Insgesamt nahmen zehn Kinder an den Projekttagen teil. Jeder Nachmittag war klar strukturiert und bestand aus drei Phasen: einer Einstiegsphase, einem Hauptteil und einem Abschluss. Die Einstiegsphase diente dazu, in der Gruppe anzukommen und sich auf den gemeinsamen Nachmittag einzustimmen, mal durch ein Kennenlernspiel, mal durch ein ruhiges Ritual. Im Hauptteil wurden abwechslungsreiche erlebnispädagogische Aktivitäten durchgeführt, darunter Spiele wie „Heisse Kartoffel“, der „Gordische Knoten“, der „Lautlose Dirigent“ oder das Durchqueren des Waldes mit verbundenen Augen. Die Kinder waren mit Begeisterung dabei, probierten sich aus, kooperierten und entwickelten gemeinsam Lösungswege. Diese Aktivitäten förderten spielerisch Vertrauen, Teamfähigkeit und die Freude am gemeinsamen Erleben.
Kochen am Feuer
Ein weiteres Highlight war das gemeinsame Kochen und Essen am Lagerfeuer. Jedes Kind durfte seine eigene Calzone belegen, die anschliessend über dem Feuer gebraten wurde. Es wirkte so, als wären die Kinder mit viel Freude und Stolz bei der Sache, als sie ihre eigene Calzone belegten und über dem Feuer brieten. Zum süssen Abschluss des Tages wurden Marshmallows geröstet, ein Moment der viel Begeisterung auslöste und den Tag stimmungsvoll abrundete.
Freies Spiel und Eigeninitiative
Während der Projekttage gab es immer wieder spontane Vorschläge der Kinder, die sich oft als besonders erfolgreich erwiesen. Besonders schön war auch zu beobachten, wie viele Kinder sich ganz ohne Anleitung eigene Spiele ausdachten und mit Stöcken, Moos und anderen Naturmaterialien kreativ wurden.
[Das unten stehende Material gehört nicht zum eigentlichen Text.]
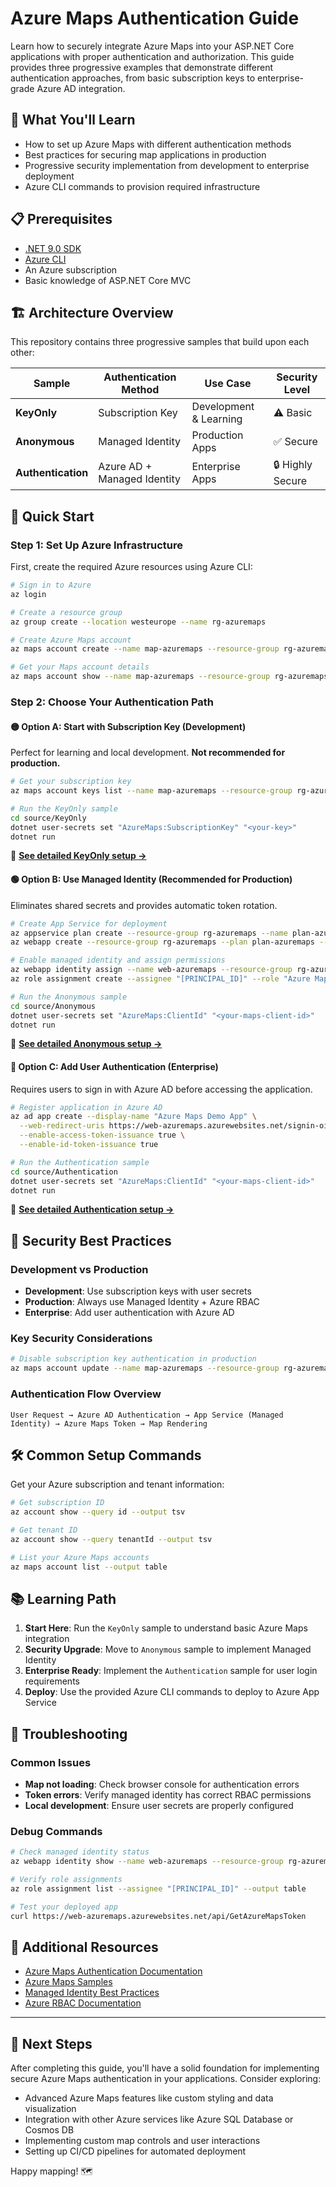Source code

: # Azure Maps Authentication Guide

Learn how to securely integrate Azure Maps into your ASP.NET Core applications with proper authentication and authorization. This guide provides three progressive examples that demonstrate different authentication approaches, from basic subscription keys to enterprise-grade Azure AD integration.

## 🎯 What You'll Learn

- How to set up Azure Maps with different authentication methods
- Best practices for securing map applications in production
- Progressive security implementation from development to enterprise deployment
- Azure CLI commands to provision required infrastructure

## 📋 Prerequisites

- [.NET 9.0 SDK](https://dotnet.microsoft.com/download)
- [Azure CLI](https://docs.microsoft.com/cli/azure/install-azure-cli)
- An Azure subscription
- Basic knowledge of ASP.NET Core MVC

## 🏗️ Architecture Overview

This repository contains three progressive samples that build upon each other:

| Sample | Authentication Method | Use Case | Security Level |
|--------|----------------------|----------|----------------|
| **KeyOnly** | Subscription Key | Development & Learning | ⚠️ Basic |
| **Anonymous** | Managed Identity | Production Apps | ✅ Secure |
| **Authentication** | Azure AD + Managed Identity | Enterprise Apps | 🔒 Highly Secure |

## 🚀 Quick Start

### Step 1: Set Up Azure Infrastructure

First, create the required Azure resources using Azure CLI:

```bash
# Sign in to Azure
az login

# Create a resource group
az group create --location westeurope --name rg-azuremaps

# Create Azure Maps account
az maps account create --name map-azuremaps --resource-group rg-azuremaps --sku S2

# Get your Maps account details
az maps account show --name map-azuremaps --resource-group rg-azuremaps
```

### Step 2: Choose Your Authentication Path

#### 🟡 Option A: Start with Subscription Key (Development)
Perfect for learning and local development. **Not recommended for production.**

```bash
# Get your subscription key
az maps account keys list --name map-azuremaps --resource-group rg-azuremaps

# Run the KeyOnly sample
cd source/KeyOnly
dotnet user-secrets set "AzureMaps:SubscriptionKey" "<your-key>"
dotnet run
```

📖 **[See detailed KeyOnly setup →](source/KeyOnly/README.md)**

#### 🟢 Option B: Use Managed Identity (Recommended for Production)
Eliminates shared secrets and provides automatic token rotation.

```bash
# Create App Service for deployment
az appservice plan create --resource-group rg-azuremaps --name plan-azuremaps --location westeurope --sku B1
az webapp create --resource-group rg-azuremaps --plan plan-azuremaps --name web-azuremaps --runtime "DOTNET|9.0"

# Enable managed identity and assign permissions
az webapp identity assign --name web-azuremaps --resource-group rg-azuremaps
az role assignment create --assignee "[PRINCIPAL_ID]" --role "Azure Maps Data Reader" --scope "/subscriptions/[SUBSCRIPTION_ID]/resourceGroups/rg-azuremaps/providers/Microsoft.Maps/accounts/map-azuremaps"

# Run the Anonymous sample
cd source/Anonymous
dotnet user-secrets set "AzureMaps:ClientId" "<your-maps-client-id>"
dotnet run
```

📖 **[See detailed Anonymous setup →](source/Anonymous/README.md)**

#### 🔵 Option C: Add User Authentication (Enterprise)
Requires users to sign in with Azure AD before accessing the application.

```bash
# Register application in Azure AD
az ad app create --display-name "Azure Maps Demo App" \
  --web-redirect-uris https://web-azuremaps.azurewebsites.net/signin-oidc \
  --enable-access-token-issuance true \
  --enable-id-token-issuance true

# Run the Authentication sample
cd source/Authentication
dotnet user-secrets set "AzureMaps:ClientId" "<your-maps-client-id>"
dotnet run
```

📖 **[See detailed Authentication setup →](source/Authentication/README.md)**

## 🔐 Security Best Practices

### Development vs Production
- **Development**: Use subscription keys with user secrets
- **Production**: Always use Managed Identity + Azure RBAC
- **Enterprise**: Add user authentication with Azure AD

### Key Security Considerations
```bash
# Disable subscription key authentication in production
az maps account update --name map-azuremaps --resource-group rg-azuremaps --disable-local-auth true
```

### Authentication Flow Overview
```
User Request → Azure AD Authentication → App Service (Managed Identity) → Azure Maps Token → Map Rendering
```

## 🛠️ Common Setup Commands

Get your Azure subscription and tenant information:
```bash
# Get subscription ID
az account show --query id --output tsv

# Get tenant ID  
az account show --query tenantId --output tsv

# List your Azure Maps accounts
az maps account list --output table
```

## 📚 Learning Path

1. **Start Here**: Run the `KeyOnly` sample to understand basic Azure Maps integration
2. **Security Upgrade**: Move to `Anonymous` sample to implement Managed Identity
3. **Enterprise Ready**: Implement the `Authentication` sample for user login requirements
4. **Deploy**: Use the provided Azure CLI commands to deploy to Azure App Service

## 🔧 Troubleshooting

### Common Issues
- **Map not loading**: Check browser console for authentication errors
- **Token errors**: Verify managed identity has correct RBAC permissions
- **Local development**: Ensure user secrets are properly configured

### Debug Commands
```bash
# Check managed identity status
az webapp identity show --name web-azuremaps --resource-group rg-azuremaps

# Verify role assignments
az role assignment list --assignee "[PRINCIPAL_ID]" --output table

# Test your deployed app
curl https://web-azuremaps.azurewebsites.net/api/GetAzureMapsToken
```

## 📖 Additional Resources

- [Azure Maps Authentication Documentation](https://docs.microsoft.com/azure/azure-maps/azure-maps-authentication)
- [Azure Maps Samples](https://samples.azuremaps.com/)
- [Managed Identity Best Practices](https://docs.microsoft.com/azure/active-directory/managed-identities-azure-resources/overview)
- [Azure RBAC Documentation](https://docs.microsoft.com/azure/role-based-access-control/overview)

---

## 🎯 Next Steps

After completing this guide, you'll have a solid foundation for implementing secure Azure Maps authentication in your applications. Consider exploring:

- Advanced Azure Maps features like custom styling and data visualization
- Integration with other Azure services like Azure SQL Database or Cosmos DB
- Implementing custom map controls and user interactions
- Setting up CI/CD pipelines for automated deployment

Happy mapping! 🗺️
Die Phasen des freien Spiels zeigten deutlich, wie viel Eigeninitiative und Fantasie in den Kindern steckt, wenn man ihnen den Raum dafür lässt. So wurde einmal spontan entschieden, statt einer geplanten kreativen Aktivität ein gemeinsames Feuer zu machen, was durch die aktive Mitbestimmung der Kinder zu einem besonders stimmigen und von ihnen getragenen Erlebnis wurde. Diese Momente verdeutlichten mir, wie wichtig es ist, flexibel zu bleiben und den Kindern Raum für eigene Ideen und Entscheidungen zu geben.
Soziale Fähigkeiten ausbauen
Insgesamt verlief das Projekt besser als erwartet. Die Kinder begegneten den Aktivitäten mit viel Engagement und Offenheit, was sich in einer positiven und lebendigen Gruppendynamik widerspiegelte. Besonders beim gemeinsamen Kochen, den Spielen im Wald oder in den vielen kleinen Momenten, etwa beim gemeinsamen Lachen, Nachfragen oder dem Wunsch, eine Aktivität zu wiederholen, zeigte sich, dass die Kinder viel aus den Nachmittagen mitgenommen haben. Sie brachten eigene Ideen ein, halfen sich gegenseitig und trauten sich zunehmend, Verantwortung in der Gruppe zu übernehmen. In den Abschlussrunden erzählten sie stolz, was ihnen gefallen hat und was sie gelernt habe, Momente, die spürbar machten, wie wertvoll diese gemeinsamen Erlebnisse für ihre Entwicklung waren. Meine grösste Erkenntnis aus diesem Projekt war, wie entscheidend eine partizipative und abwechslungsreiche Freizeitgestaltung ist. Freizeit bietet jungen Menschen nicht nur Erholung, sondern auch wertvolle Möglichkeiten, sich selbst besser kennenzulernen und soziale Fähigkeiten aufzubauen. Diese Erfahrung hat meinen Blick auf die sozialpädagogische Arbeit nachhaltig geprägt. Zukünftig werde ich noch gezielter darauf achten, Freizeit als wertvollen Raum zur Selbstentfaltung und zur Entwicklung sozialer Kompetenzen zu gestalten.